In the February/March 2021 issue, I wrote a brief item noting the end of The Humanist, the longtime bimonthly journal of the American Humanist Association (AHA), as “a magazine of critical inquiry and social concern.” (Free Inquiry founder Paul Kurtz first came to prominence in the humanist movement as editor of The Humanist in the 1970s.) Based on a Facebook post by outgoing editor Jennifer Bardi (now removed) and information reported to me by several authors whose once-accepted articles had been returned to them, I reported that “the title will now publish on a less frequent schedule, focusing on promotion of the AHA and its activities.” The February/March issue featured a new banner trumpeting FI as “Now America’s Only Humanist Journal of Ideas.”

Then The Humanist’s first new quarterly issue came out, dated Winter 2021. Apparently, the magazine’s concept had shifted somewhat from the stern language of the fall.
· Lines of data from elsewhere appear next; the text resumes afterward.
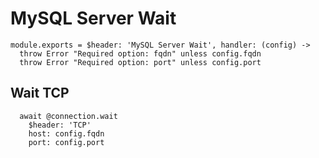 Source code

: 
# MySQL Server Wait

    module.exports = $header: 'MySQL Server Wait', handler: (config) ->
      throw Error "Required option: fqdn" unless config.fqdn
      throw Error "Required option: port" unless config.port

## Wait TCP

      await @connection.wait
        $header: 'TCP'
        host: config.fqdn
        port: config.port
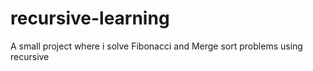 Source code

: # recursive-learning
A small project where i solve Fibonacci and Merge sort problems using recursive
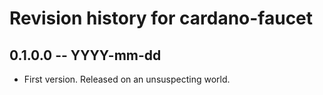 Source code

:# Revision history for cardano-faucet

## 0.1.0.0 -- YYYY-mm-dd

* First version. Released on an unsuspecting world.

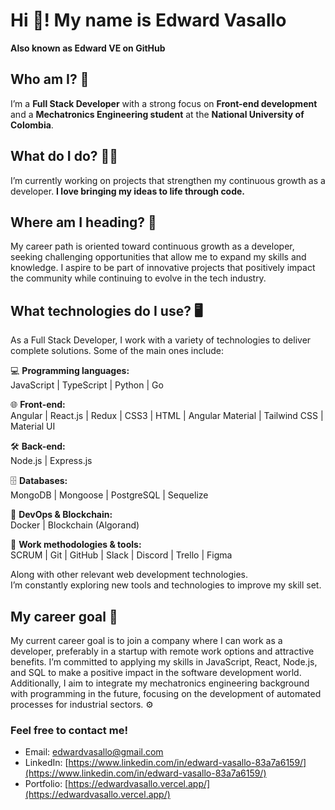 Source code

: # Hi 👋! My name is Edward Vasallo  

**Also known as Edward VE on GitHub**

## Who am I? 🚀  

I’m a **Full Stack Developer** with a strong focus on **Front-end development** and a **Mechatronics Engineering student** at the **National University of Colombia**.  

## What do I do? 👨‍💻  

I’m currently working on projects that strengthen my continuous growth as a developer. **I love bringing my ideas to life through code.**  

## Where am I heading? 🚀  

My career path is oriented toward continuous growth as a developer, seeking challenging opportunities that allow me to expand my skills and knowledge. I aspire to be part of innovative projects that positively impact the community while continuing to evolve in the tech industry.  

## What technologies do I use? 🖥️  

As a Full Stack Developer, I work with a variety of technologies to deliver complete solutions. Some of the main ones include:  

💻 **Programming languages:**  
JavaScript | TypeScript | Python | Go  

🌐 **Front-end:**  
Angular | React.js | Redux | CSS3 | HTML | Angular Material | Tailwind CSS | Material UI  

🛠 **Back-end:**  
Node.js | Express.js  

🗄 **Databases:**  
MongoDB | Mongoose | PostgreSQL | Sequelize  

🚀 **DevOps & Blockchain:**  
Docker | Blockchain (Algorand)  

📌 **Work methodologies & tools:**  
SCRUM | Git | GitHub | Slack | Discord | Trello | Figma  

Along with other relevant web development technologies.  
I’m constantly exploring new tools and technologies to improve my skill set.  

## My career goal 🎯  

My current career goal is to join a company where I can work as a developer, preferably in a startup with remote work options and attractive benefits. I’m committed to applying my skills in JavaScript, React, Node.js, and SQL to make a positive impact in the software development world. Additionally, I aim to integrate my mechatronics engineering background with programming in the future, focusing on the development of automated processes for industrial sectors. ⚙️  

### Feel free to contact me!  
- Email: edwardvasallo@gmail.com  
- LinkedIn: [https://www.linkedin.com/in/edward-vasallo-83a7a6159/](https://www.linkedin.com/in/edward-vasallo-83a7a6159/)  
- Portfolio: [https://edwardvasallo.vercel.app/](https://edwardvasallo.vercel.app/)  



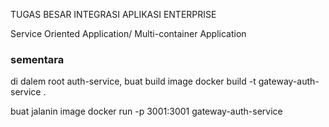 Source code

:TUGAS BESAR INTEGRASI APLIKASI ENTERPRISE

Service Oriented Application/ Multi-container Application


### sementara

di dalem root auth-service, buat build image
docker build -t gateway-auth-service .

buat jalanin image
docker run -p 3001:3001 gateway-auth-service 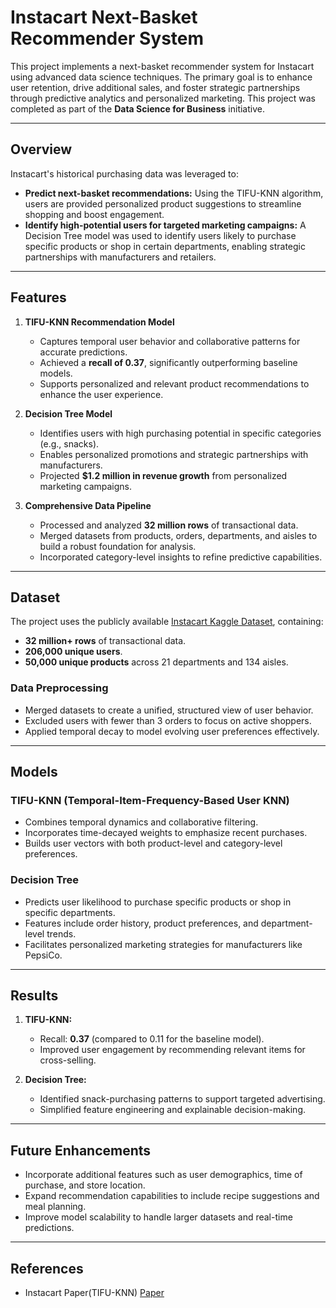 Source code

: # Instacart Next-Basket Recommender System

This project implements a next-basket recommender system for Instacart using advanced data science techniques. The primary goal is to enhance user retention, drive additional sales, and foster strategic partnerships through predictive analytics and personalized marketing. This project was completed as part of the **Data Science for Business** initiative.

---

## Overview

Instacart's historical purchasing data was leveraged to:
- **Predict next-basket recommendations:** Using the TIFU-KNN algorithm, users are provided personalized product suggestions to streamline shopping and boost engagement.
- **Identify high-potential users for targeted marketing campaigns:** A Decision Tree model was used to identify users likely to purchase specific products or shop in certain departments, enabling strategic partnerships with manufacturers and retailers.

---

## Features

1. **TIFU-KNN Recommendation Model**
   - Captures temporal user behavior and collaborative patterns for accurate predictions.
   - Achieved a **recall of 0.37**, significantly outperforming baseline models.
   - Supports personalized and relevant product recommendations to enhance the user experience.

2. **Decision Tree Model**
   - Identifies users with high purchasing potential in specific categories (e.g., snacks).
   - Enables personalized promotions and strategic partnerships with manufacturers.
   - Projected **$1.2 million in revenue growth** from personalized marketing campaigns.

3. **Comprehensive Data Pipeline**
   - Processed and analyzed **32 million rows** of transactional data.
   - Merged datasets from products, orders, departments, and aisles to build a robust foundation for analysis.
   - Incorporated category-level insights to refine predictive capabilities.

---

## Dataset

The project uses the publicly available [Instacart Kaggle Dataset](https://www.kaggle.com/c/instacart-market-basket-analysis), containing:
- **32 million+ rows** of transactional data.
- **206,000 unique users**.
- **50,000 unique products** across 21 departments and 134 aisles.

### Data Preprocessing
- Merged datasets to create a unified, structured view of user behavior.
- Excluded users with fewer than 3 orders to focus on active shoppers.
- Applied temporal decay to model evolving user preferences effectively.

---

## Models

### TIFU-KNN (Temporal-Item-Frequency-Based User KNN)
- Combines temporal dynamics and collaborative filtering.
- Incorporates time-decayed weights to emphasize recent purchases.
- Builds user vectors with both product-level and category-level preferences.

### Decision Tree
- Predicts user likelihood to purchase specific products or shop in specific departments.
- Features include order history, product preferences, and department-level trends.
- Facilitates personalized marketing strategies for manufacturers like PepsiCo.

---

## Results

1. **TIFU-KNN:**
   - Recall: **0.37** (compared to 0.11 for the baseline model).
   - Improved user engagement by recommending relevant items for cross-selling.

2. **Decision Tree:**
   - Identified snack-purchasing patterns to support targeted advertising.
   - Simplified feature engineering and explainable decision-making.

---

## Future Enhancements
- Incorporate additional features such as user demographics, time of purchase, and store location.
- Expand recommendation capabilities to include recipe suggestions and meal planning.
- Improve model scalability to handle larger datasets and real-time predictions.

---
## References
- Instacart Paper(TIFU-KNN) [Paper](https://arxiv.org/pdf/2006.00556)
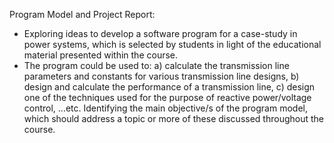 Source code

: Program Model and Project Report:
- Exploring ideas to develop a software program for a case-study in power systems, which is selected by students in light of the educational material presented within the course.
- The program could be used to:
a) calculate the transmission line parameters and constants for various transmission line designs,
b) design and calculate the performance of a transmission line,
c) design one of the techniques used for the purpose of reactive power/voltage control, ...etc.
Identifying the main objective/s of the program model, which should address a topic or more of these discussed throughout the course.
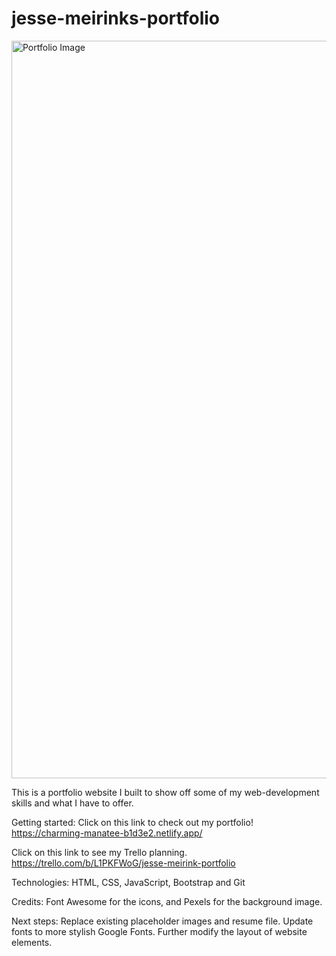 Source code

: # jesse-meirinks-portfolio

<img width="1180" alt="Portfolio Image" src="https://user-images.githubusercontent.com/84925553/173007112-293894b7-13ea-467a-a392-0caaf70f4ec7.png">

This is a portfolio website I built to show off some of my web-development skills and what I have to offer.

Getting started:
Click on this link to check out my portfolio!
https://charming-manatee-b1d3e2.netlify.app/

Click on this link to see my Trello planning.
https://trello.com/b/L1PKFWoG/jesse-meirink-portfolio

Technologies: HTML, CSS, JavaScript, Bootstrap and Git

Credits: Font Awesome for the icons, and Pexels for the background image.

Next steps: Replace existing placeholder images and resume file. Update fonts to more stylish Google Fonts. Further modify the layout of website elements.
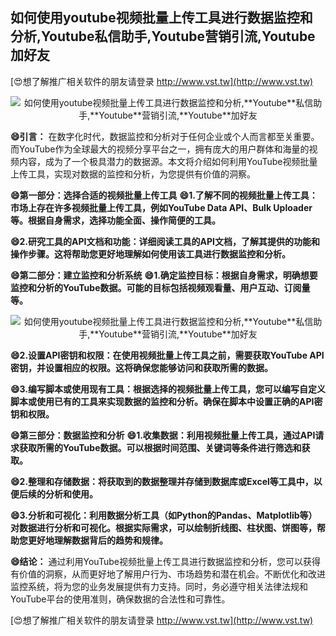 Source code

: ## **如何使用youtube视频批量上传工具进行数据监控和分析,**Youtube**私信助手,**Youtube**营销引流,**Youtube**加好友**

[😍想了解推广相关软件的朋友请登录 http://www.vst.tw](http://www.vst.tw)

 <center><img src="https://vst.tw/MP4/tuiguang/png/7.png" alt="如何使用youtube视频批量上传工具进行数据监控和分析,**Youtube**私信助手,**Youtube**营销引流,**Youtube**加好友"></center>

**😄引言：**
在数字化时代，数据监控和分析对于任何企业或个人而言都至关重要。而YouTube作为全球最大的视频分享平台之一，拥有庞大的用户群体和海量的视频内容，成为了一个极具潜力的数据源。本文将介绍如何利用YouTube视频批量上传工具，实现对数据的监控和分析，为您提供有价值的洞察。

**😄第一部分：选择合适的视频批量上传工具**
**😄1.了解不同的视频批量上传工具：市场上存在许多视频批量上传工具，例如YouTube Data API、Bulk Uploader等。根据自身需求，选择功能全面、操作简便的工具。**

**😄2.研究工具的API文档和功能：详细阅读工具的API文档，了解其提供的功能和操作步骤。这将帮助您更好地理解如何使用该工具进行数据监控和分析。**

**😄第二部分：建立监控和分析系统**
**😄1.确定监控目标：根据自身需求，明确想要监控和分析的YouTube数据。可能的目标包括视频观看量、用户互动、订阅量等。**

 <center><img src="https://vst.tw/MP4/tuiguang/png/5.png" alt="如何使用youtube视频批量上传工具进行数据监控和分析,**Youtube**私信助手,**Youtube**营销引流,**Youtube**加好友"></center>

**😄2.设置API密钥和权限：在使用视频批量上传工具之前，需要获取YouTube API密钥，并设置相应的权限。这将确保您能够访问和获取所需的数据。**

**😄3.编写脚本或使用现有工具：根据选择的视频批量上传工具，您可以编写自定义脚本或使用已有的工具来实现数据的监控和分析。确保在脚本中设置正确的API密钥和权限。**

**😄第三部分：数据监控和分析**
**😄1.收集数据：利用视频批量上传工具，通过API请求获取所需的YouTube数据。可以根据时间范围、关键词等条件进行筛选和获取。**

**😄2.整理和存储数据：将获取到的数据整理并存储到数据库或Excel等工具中，以便后续的分析和使用。**

**😄3.分析和可视化：利用数据分析工具（如Python的Pandas、Matplotlib等）对数据进行分析和可视化。根据实际需求，可以绘制折线图、柱状图、饼图等，帮助您更好地理解数据背后的趋势和规律。**

**😄结论：**
通过利用YouTube视频批量上传工具进行数据监控和分析，您可以获得有价值的洞察，从而更好地了解用户行为、市场趋势和潜在机会。不断优化和改进监控系统，将为您的业务发展提供有力支持。同时，务必遵守相关法律法规和YouTube平台的使用准则，确保数据的合法性和可靠性。

[😍想了解推广相关软件的朋友请登录 http://www.vst.tw](http://www.vst.tw)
For one thing, The Humanist’s new tagline was “A Quarterly of Ideas and Action” (emphasis added). Several of the articles in that issue clearly merited description as think pieces. “The material published in The Humanist will now have less of a journalistic focus and more of a direct espousal of humanist positions—together with reportage on the actions the organization is taking to advance them,” declared outgoing AHA Executive Director Roy Speckhardt in a message introducing the new format. “Yet a number of familiar columns and features will continue to appear, as well as thought-provoking and illuminating articles.”

At that point, it was too late to include an update in the April/May issue of Free Inquiry. But we were able to amend the cover just before it went on press: FI now announces itself as “America’s Bimonthly Journal of Humanist Ideas,” a description with which one hopes no one can materially disagree.

Since then, the Spring Humanist has been published. There were fewer think-piece articles in it. Did the inaugural Winter issue include a few more cerebral articles from the magazine’s former incarnation that for whatever reason could not be canceled? Or will future issues better live up to the new quarterly’s focus on the ideas in “Ideas and Action?” I suppose time will tell.

Call it a termination, a reformatting, a reimagining—call it what you will, but the current transition of The Humanist is a solemn moment for the humanist movement. Launched in 1941, The Humanist was (or is, depending on how one interprets its metmorphosis) America’s oldest continually published humanist magazine. (On the freethought side, that honor goes to The Truth Seeker, founded way back in 1873 and since 2014 published under the aegis of the Council for Secular Humanism.) Thanks to reader Homer Price for his able assistance.

This issue also marks the conclusion of our “Pivot Point” feature, focusing on short essays describing the moment when an FI reader made the break from a former religious orientation toward humanism, atheism, or both. Because of overwhelming response, we extended this feature over five consecutive issues. It was exhilarating to present so many tightly focused accounts of the moments when readers broke free of religious shackles. Even so, I feel we’ve devoted enough emphasis to this topic for a while. If you haven’t sent in your Pivot Point essay yet, please don’t do so now; we are no longer accepting them. For the immediate future, we need to devote the whole of our sixty-eight bimonthly pages to the rest of the spectrum of humanist and freethinking ideas.

Tom Flynn

Tom Flynn (1955-2021) was editor of Free Inquiry, executive director of the Council for Secular Humanism, director of the Robert Green Ingersoll Birthplace Museum, and editor of The New Encyclopedia of Unbelief (2007).